Whether it will eventually get there is an interesting question. Many social conservatives argue that it will — that the now-ascendant model of marriage as a gender-neutral and easily-dissolved romantic contract offers no compelling grounds for limiting the number of people who might wish to marry. And conservatives do have a pretty good track record (the consolation prize of cultural defeat) when it comes to predicting how the logic of expressive individualism unfolds.
At the same time, social change happens sociologically, not just logically, and as a social phenomenon polygamy is very different than same-sex marriage. It’s associated with patriarchy and sexual abuse, rather than liberation and equality. It flourishes in self-segregated communities, Mormon-fundamentalist and Muslim-immigrant, rather than being widely distributed across society. Its practitioners (so far as we know) are considerably fewer in number than the roughly 3.5 percent of Americans who identify as gay or bisexual.

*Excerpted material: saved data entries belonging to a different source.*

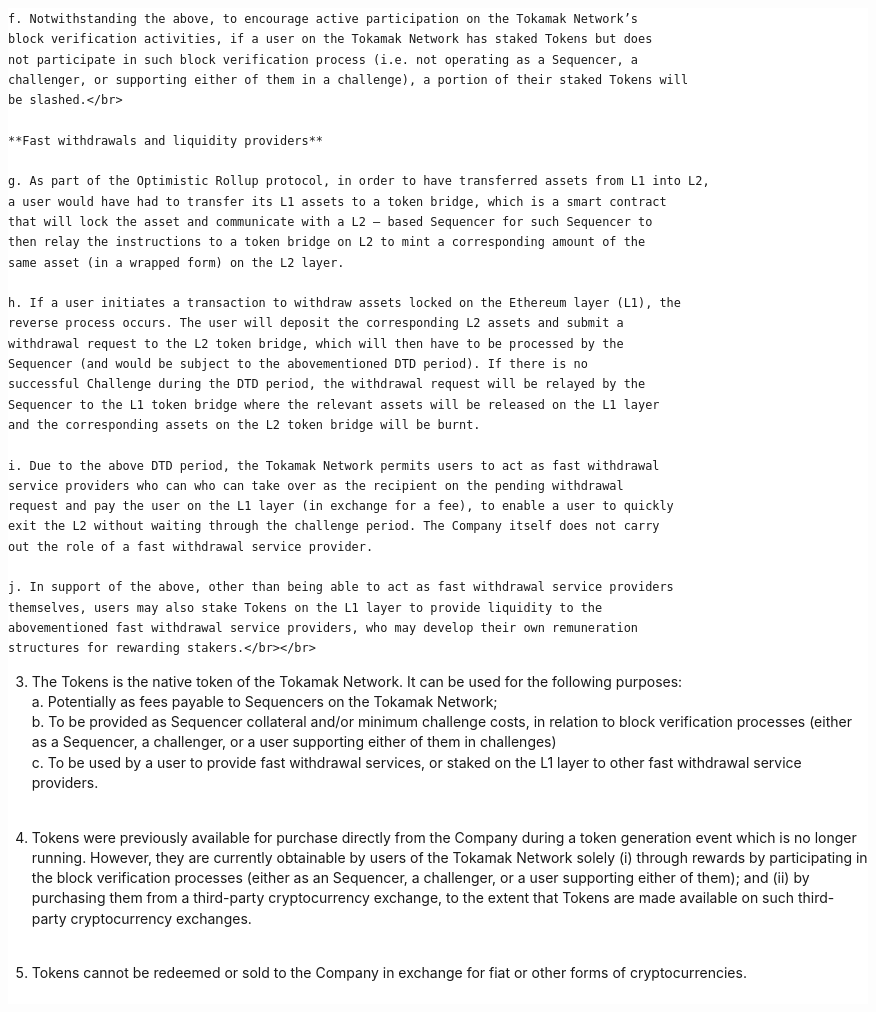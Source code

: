     f. Notwithstanding the above, to encourage active participation on the Tokamak Network’s
    block verification activities, if a user on the Tokamak Network has staked Tokens but does
    not participate in such block verification process (i.e. not operating as a Sequencer, a
    challenger, or supporting either of them in a challenge), a portion of their staked Tokens will
    be slashed.</br>
    
    **Fast withdrawals and liquidity providers**
    
    g. As part of the Optimistic Rollup protocol, in order to have transferred assets from L1 into L2,
    a user would have had to transfer its L1 assets to a token bridge, which is a smart contract
    that will lock the asset and communicate with a L2 – based Sequencer for such Sequencer to
    then relay the instructions to a token bridge on L2 to mint a corresponding amount of the
    same asset (in a wrapped form) on the L2 layer.
    
    h. If a user initiates a transaction to withdraw assets locked on the Ethereum layer (L1), the
    reverse process occurs. The user will deposit the corresponding L2 assets and submit a
    withdrawal request to the L2 token bridge, which will then have to be processed by the
    Sequencer (and would be subject to the abovementioned DTD period). If there is no
    successful Challenge during the DTD period, the withdrawal request will be relayed by the
    Sequencer to the L1 token bridge where the relevant assets will be released on the L1 layer
    and the corresponding assets on the L2 token bridge will be burnt.
    
    i. Due to the above DTD period, the Tokamak Network permits users to act as fast withdrawal
    service providers who can who can take over as the recipient on the pending withdrawal
    request and pay the user on the L1 layer (in exchange for a fee), to enable a user to quickly
    exit the L2 without waiting through the challenge period. The Company itself does not carry
    out the role of a fast withdrawal service provider.
    
    j. In support of the above, other than being able to act as fast withdrawal service providers
    themselves, users may also stake Tokens on the L1 layer to provide liquidity to the
    abovementioned fast withdrawal service providers, who may develop their own remuneration
    structures for rewarding stakers.</br></br>

3. The Tokens is the native token of the Tokamak Network. It can be used for the following purposes:</br>
    a. Potentially as fees payable to Sequencers on the Tokamak Network;</br>
    b. To be provided as Sequencer collateral and/or minimum challenge costs, in relation to block
    verification processes (either as a Sequencer, a challenger, or a user supporting either of
    them in challenges)</br>
    c. To be used by a user to provide fast withdrawal services, or staked on the L1 layer to other
    fast withdrawal service providers.</br></br>

4. Tokens were previously available for purchase directly from the Company during a token generation
event which is no longer running. However, they are currently obtainable by users of the Tokamak
Network solely (i) through rewards by participating in the block verification processes (either as an
Sequencer, a challenger, or a user supporting either of them); and (ii) by purchasing them from a
third-party cryptocurrency exchange, to the extent that Tokens are made available on such third-party
cryptocurrency exchanges. </br></br>

5. Tokens cannot be redeemed or sold to the Company in exchange for fiat or other forms of
cryptocurrencies. </br></br>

And while some polygamists may feel they were “born this way,” their basic sexual orientation is accommodated under existing marriage law even if the breadth of their affections isn’t, which makes them less sympathetic than same-sex couples even if their legal arguments sound similar.
So it’s hard to imagine polygamy being embraced as a major progressive cause or hailed as the next great civil rights movement. (I’m doubtful that most of Gallup’s pro-polygamy 16 percent see it that way now.) And the courts, being political entities, are unlikely to redefine marriage further merely because the logic of past rulings points that way.

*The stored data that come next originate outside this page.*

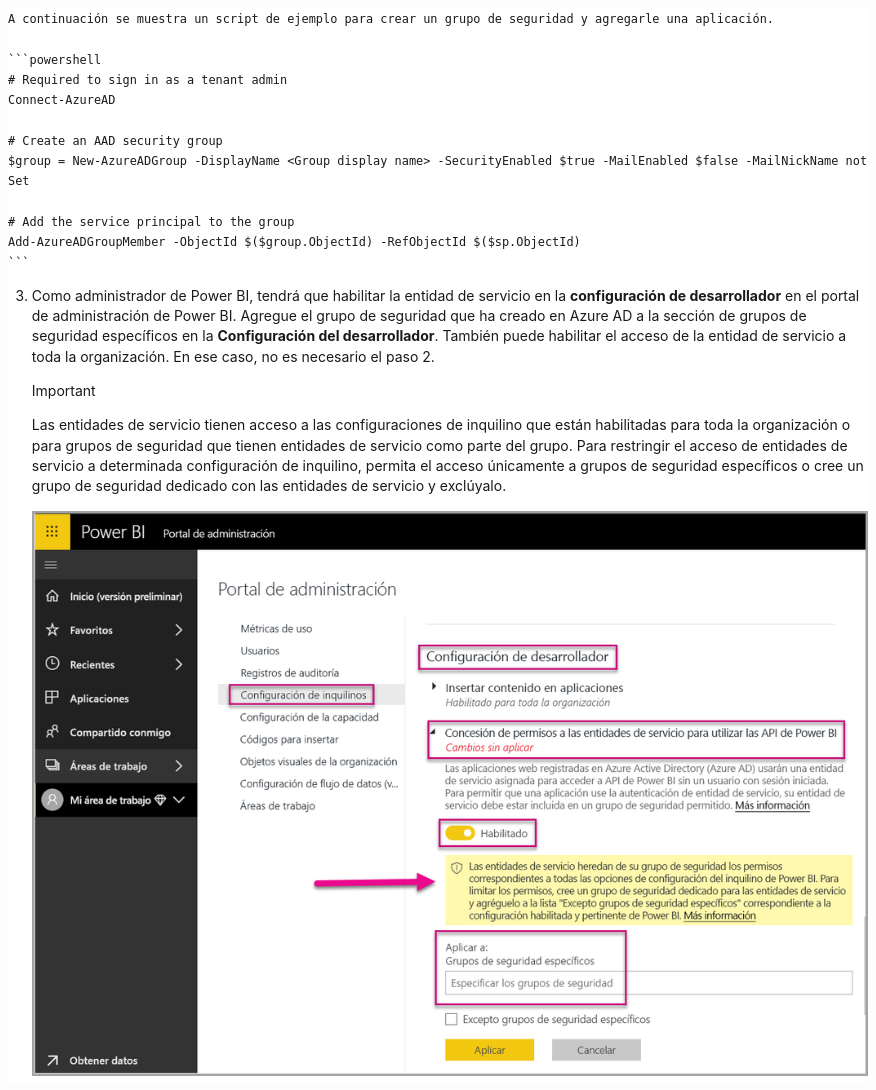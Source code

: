     A continuación se muestra un script de ejemplo para crear un grupo de seguridad y agregarle una aplicación.

    ```powershell
    # Required to sign in as a tenant admin
    Connect-AzureAD

    # Create an AAD security group
    $group = New-AzureADGroup -DisplayName <Group display name> -SecurityEnabled $true -MailEnabled $false -MailNickName notSet

    # Add the service principal to the group
    Add-AzureADGroupMember -ObjectId $($group.ObjectId) -RefObjectId $($sp.ObjectId)
    ```

3. Como administrador de Power BI, tendrá que habilitar la entidad de servicio en la **configuración de desarrollador** en el portal de administración de Power BI. Agregue el grupo de seguridad que ha creado en Azure AD a la sección de grupos de seguridad específicos en la **Configuración del desarrollador**. También puede habilitar el acceso de la entidad de servicio a toda la organización. En ese caso, no es necesario el paso 2.

   > [!Important]
   > Las entidades de servicio tienen acceso a las configuraciones de inquilino que están habilitadas para toda la organización o para grupos de seguridad que tienen entidades de servicio como parte del grupo. Para restringir el acceso de entidades de servicio a determinada configuración de inquilino, permita el acceso únicamente a grupos de seguridad específicos o cree un grupo de seguridad dedicado con las entidades de servicio y exclúyalo.

    ![Portal de administración](media/embed-service-principal/admin-portal.png)
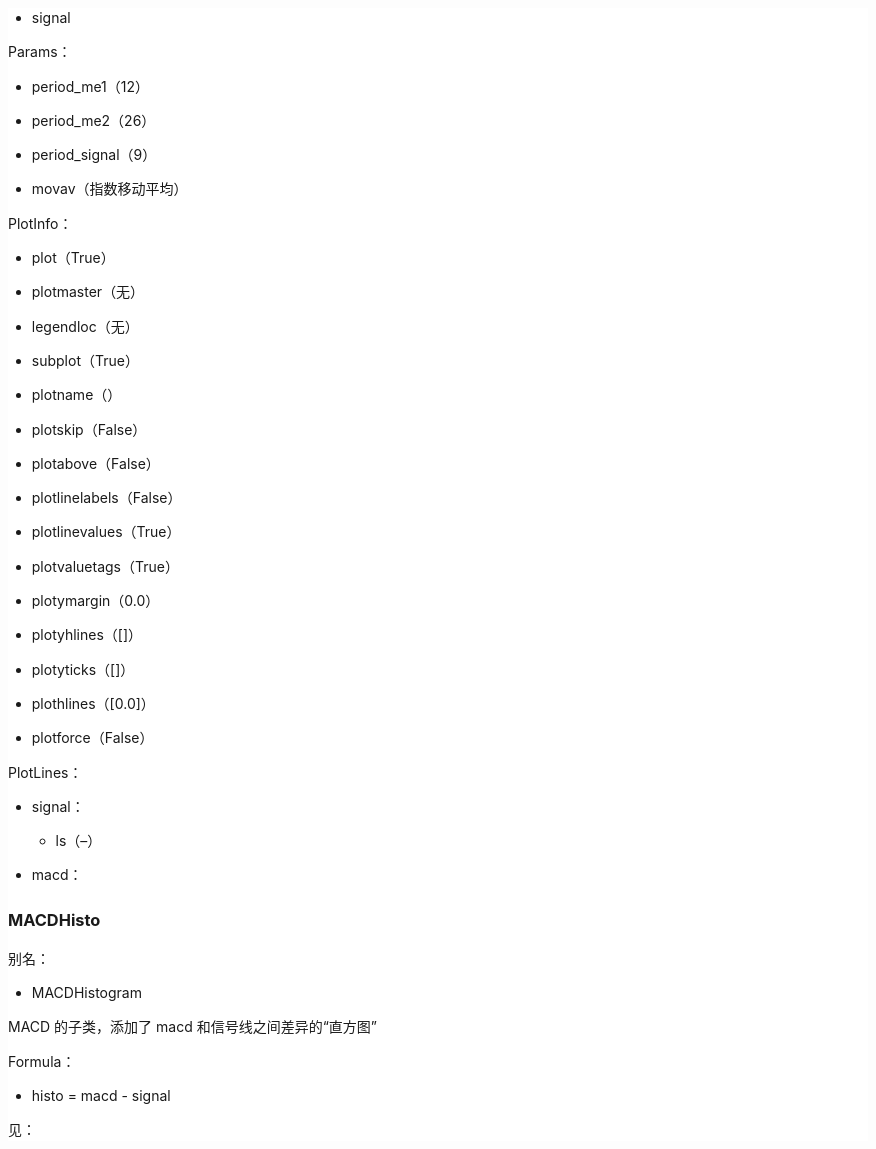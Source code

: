 +   signal

Params：

+   period_me1（12）

+   period_me2（26）

+   period_signal（9）

+   movav（指数移动平均）

PlotInfo：

+   plot（True）

+   plotmaster（无）

+   legendloc（无）

+   subplot（True）

+   plotname（）

+   plotskip（False）

+   plotabove（False）

+   plotlinelabels（False）

+   plotlinevalues（True）

+   plotvaluetags（True）

+   plotymargin（0.0）

+   plotyhlines（[]）

+   plotyticks（[]）

+   plothlines（[0.0]）

+   plotforce（False）

PlotLines：

+   signal：

    +   ls（–）

+   macd：

### MACDHisto

别名：

+   MACDHistogram

MACD 的子类，添加了 macd 和信号线之间差异的“直方图”

Formula：

+   histo = macd - signal

见：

With all this said, however, polygamy has already become more mainstream than even a slippery-sloper like myself once expected. The suburban plural marriage on HBO’s “Big Love” seemed like a fantasia when the show first aired, but thanks to the magic of reality television (which has produced three polygamist-themed shows in the last five years) we know not only that such families exist, but that their lives can be turned into bourgeois-seeming sitcom fodder as easily as any other arrangement.
We know, as well, that a bourgeois polygamy can win victories in federal court, as the Brown family of “Sister Wives” fame has done: Not formal recognition for their marriage(s), but the right to live as man and wife and wife and wife without fear of prosecution.
And we also know that “polygamy” is just the uncool, biblical-sounding term of art. Call it polyamory or “ethical nonmonogamy” and suddenly you have a less disreputable demographic interested — not only the commune-and-granola set, but the young and fashionable in Silicon Valley, where it’s just another experiment in digital-age social life.
So polygamists don’t have to win explicit marriage rights to become more legally secure, more imitated, less frowned-upon and judged. Indeed, greater acceptance is almost guaranteed.
The question is, what then? Can Americans say a permanent “no” to recognizing plural marriage once we’ve rooted for the Browns to get a “My Sisterwife’s Closet” jewelry line off the ground? Can a cultural left that believes in proliferating gender identities and Bruce Jenner’s essential womanhood draw the line, long-term, when a lesbian couple wants to include their baby’s biological father in their legal family, or when the child of polygamists stands up in court to say he wants his dad recognized as his mother’s legal spouse? Is a culture where prominent men routinely have multiple kids with multiple wives across multiple decades going to permanently deny marriage rights to people who want the same thing, except all at once?